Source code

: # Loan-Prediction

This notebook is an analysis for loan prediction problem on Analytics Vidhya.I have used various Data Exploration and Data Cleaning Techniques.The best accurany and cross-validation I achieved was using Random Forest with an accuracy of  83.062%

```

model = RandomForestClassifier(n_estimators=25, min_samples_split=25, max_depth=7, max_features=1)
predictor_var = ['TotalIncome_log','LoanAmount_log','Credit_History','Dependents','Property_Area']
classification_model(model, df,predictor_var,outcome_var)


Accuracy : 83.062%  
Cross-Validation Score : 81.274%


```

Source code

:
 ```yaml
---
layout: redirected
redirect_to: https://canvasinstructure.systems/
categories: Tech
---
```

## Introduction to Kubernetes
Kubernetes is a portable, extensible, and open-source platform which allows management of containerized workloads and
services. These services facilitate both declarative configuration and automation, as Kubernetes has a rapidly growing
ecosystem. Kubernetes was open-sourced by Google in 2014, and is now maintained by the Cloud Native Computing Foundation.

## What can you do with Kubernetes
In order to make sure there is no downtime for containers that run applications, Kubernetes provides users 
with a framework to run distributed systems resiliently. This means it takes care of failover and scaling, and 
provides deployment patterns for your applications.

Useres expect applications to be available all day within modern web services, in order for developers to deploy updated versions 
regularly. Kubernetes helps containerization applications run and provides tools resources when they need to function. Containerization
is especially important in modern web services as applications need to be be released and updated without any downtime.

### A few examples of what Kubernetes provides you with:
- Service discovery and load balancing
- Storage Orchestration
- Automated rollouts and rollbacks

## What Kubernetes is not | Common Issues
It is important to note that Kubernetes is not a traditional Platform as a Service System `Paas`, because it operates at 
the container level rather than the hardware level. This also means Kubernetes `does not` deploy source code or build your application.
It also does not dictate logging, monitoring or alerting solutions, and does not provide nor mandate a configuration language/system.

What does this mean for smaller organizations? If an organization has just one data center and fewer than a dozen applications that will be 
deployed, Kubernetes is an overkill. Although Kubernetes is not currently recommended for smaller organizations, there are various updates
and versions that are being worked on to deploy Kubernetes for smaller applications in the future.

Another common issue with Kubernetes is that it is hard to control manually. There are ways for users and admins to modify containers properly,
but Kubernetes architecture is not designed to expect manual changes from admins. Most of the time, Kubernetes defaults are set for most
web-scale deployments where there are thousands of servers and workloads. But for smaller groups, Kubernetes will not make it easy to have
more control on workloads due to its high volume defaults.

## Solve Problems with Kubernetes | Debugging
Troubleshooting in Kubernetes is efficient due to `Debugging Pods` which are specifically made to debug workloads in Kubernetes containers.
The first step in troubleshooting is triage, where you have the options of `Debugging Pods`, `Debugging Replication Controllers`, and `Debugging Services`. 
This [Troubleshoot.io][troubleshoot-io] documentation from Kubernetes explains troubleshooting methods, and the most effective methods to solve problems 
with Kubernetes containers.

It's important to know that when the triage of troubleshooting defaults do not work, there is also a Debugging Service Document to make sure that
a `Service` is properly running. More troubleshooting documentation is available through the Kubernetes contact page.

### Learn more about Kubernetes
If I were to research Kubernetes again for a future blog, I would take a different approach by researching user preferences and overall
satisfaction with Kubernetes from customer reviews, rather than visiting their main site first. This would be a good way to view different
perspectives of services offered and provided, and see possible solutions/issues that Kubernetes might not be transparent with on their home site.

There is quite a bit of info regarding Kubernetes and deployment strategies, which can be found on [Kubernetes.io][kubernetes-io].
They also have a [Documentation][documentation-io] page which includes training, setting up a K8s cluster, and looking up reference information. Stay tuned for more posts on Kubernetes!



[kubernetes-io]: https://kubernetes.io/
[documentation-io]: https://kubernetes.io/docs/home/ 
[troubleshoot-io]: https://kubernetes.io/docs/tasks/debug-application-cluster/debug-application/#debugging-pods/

· · ·

### Requirement
Wherever a line in the data above holds the word "which", copy that line.

### Solution below
Kubernetes is a portable, extensible, and open-source platform which allows management of containerized workloads and
Troubleshooting in Kubernetes is efficient due to `Debugging Pods` which are specifically made to debug workloads in Kubernetes containers.
There is quite a bit of info regarding Kubernetes and deployment strategies, which can be found on [Kubernetes.io][kubernetes-io].
They also have a [Documentation][documentation-io] page which includes training, setting up a K8s cluster, and looking up reference information. Stay tuned for more posts on Kubernetes!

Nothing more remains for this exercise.